Pour retenir un abus de majorité, les requérants doivent caractériser en quoi la décision contestée est contraire aux intérêts collectifs des copropriétaires ou qu’elle a été prise dans le seul but de favoriser les intérêts personnels des copropriétaires majoritaires au détriment des copropriétaires minoritaires, le syndicat des copropriétaires relevant à bon droit que constater que le changement d’affectation d’un lot, refusé par une décision d’assemblée générale, n’est ni contraire au règlement de copropriété, ni contraire à la destination de l’immeuble, est insuffisant à caractériser un abus de majorité.
M. et Mme [J] font valoir que le changement d’affectation des parties privatives ne peut être refusé que s’il porte atteinte aux droits des autres copropriétaires, lesquels doivent s’apprécier au regard de la destination de l’immeuble, considérant que seul un intérêt de nuire a été recherché afin de les empêcher de régulariser en droit une situation de fait existant depuis plusieurs années.
Le refus opposé par l’assemblée générale des copropriétaires d’autoriser le changement d’affectation du lot n° 9 en chambre de bonne alors que ce changement est conforme à la destination de l’immeuble s’agissant d’un immeuble collectif à usage principal d’habitation, constitue un abus de majorité utilisée dans un intérêt autre que l’intérêt collectif et dans un intérêt distinct de celui-ci.

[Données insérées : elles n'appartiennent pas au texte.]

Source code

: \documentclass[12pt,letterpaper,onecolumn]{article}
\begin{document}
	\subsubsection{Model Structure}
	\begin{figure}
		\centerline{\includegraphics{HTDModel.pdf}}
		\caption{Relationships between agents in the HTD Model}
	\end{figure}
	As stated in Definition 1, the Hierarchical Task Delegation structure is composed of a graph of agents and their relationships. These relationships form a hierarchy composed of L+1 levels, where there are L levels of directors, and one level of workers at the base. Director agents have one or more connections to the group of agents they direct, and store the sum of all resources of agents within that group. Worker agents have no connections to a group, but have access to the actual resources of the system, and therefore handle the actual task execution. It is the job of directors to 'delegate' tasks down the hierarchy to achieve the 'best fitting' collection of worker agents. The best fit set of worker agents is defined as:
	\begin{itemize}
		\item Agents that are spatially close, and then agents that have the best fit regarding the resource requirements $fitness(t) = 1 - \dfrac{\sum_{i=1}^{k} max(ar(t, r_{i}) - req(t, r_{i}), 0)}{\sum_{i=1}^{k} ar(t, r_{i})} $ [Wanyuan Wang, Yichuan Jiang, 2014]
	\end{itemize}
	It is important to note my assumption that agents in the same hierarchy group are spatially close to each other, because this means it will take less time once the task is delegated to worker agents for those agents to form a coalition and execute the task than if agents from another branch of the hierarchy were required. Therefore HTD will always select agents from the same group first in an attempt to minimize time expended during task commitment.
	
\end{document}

En conséquence de quoi, il est fait droit à la demande d’annulation de la résolution n° 13 de l’assemblée générale du 30 juillet 2021 ainsi que l’annulation de la résolution n° 14 sur la remise en état du lot, conséquence de la précédente résolution.
3. La modification du règlement de copropriété :
En dehors des cas prévus par la loi, la modification du règlement de copropriété ne relève pas des pouvoirs du juge mais de ceux des copropriétaires réunis en assemblée générale, de sorte qu’il ne peut être fait droit à la demande des requérants de ce chef.
4. Sur les frais du procès :
Les dépens de l’instance seront mis à la charge du syndicat des copropriétaires du [Adresse 1] qui succombe en sa défense.
Il y a lieu également de le condamner au paiement à chacun des requérants de la somme de 1 200 euros en application de l’article 700 du code de procédure civile.
PAR CES MOTIFS :
Le tribunal judiciaire, statuant par jugement contradictoire, mis à disposition au greffe et en premier ressort, exécutoire de droit à titre provisoire,
Prononce l’annulation de la résolution n° 13 de l’assemblée générale du 30 juillet 2021 ;
Prononce l’annulation de la résolution n° 14 de l’assemblée générale du 30 juillet 2021 ;
Déboute M. [D] [J] et Mme [Y] [T] épouse [J] de leur demande de modification de l’article 3 du règlement de copropriété du 19 avril 1961 concernant le lot n° 9 ;
Condamne le syndicat des copropriétaires du [Adresse 3] [Localité 9] aux dépens de l’instance qui seront recouvrés conformément aux dispositions de l’article 699 du Code de procédure civile ;
Condamne le syndicat des copropriétaires du [Adresse 1] à [Localité 9] à payer à M. [D] [J] et Mme [Y] [T] épouse [J] la somme de 1 200 euros à chacun au titre de l’article 700 du Code de procédure civile.
Le présent jugement a été signé par le président de la chambre et le greffier.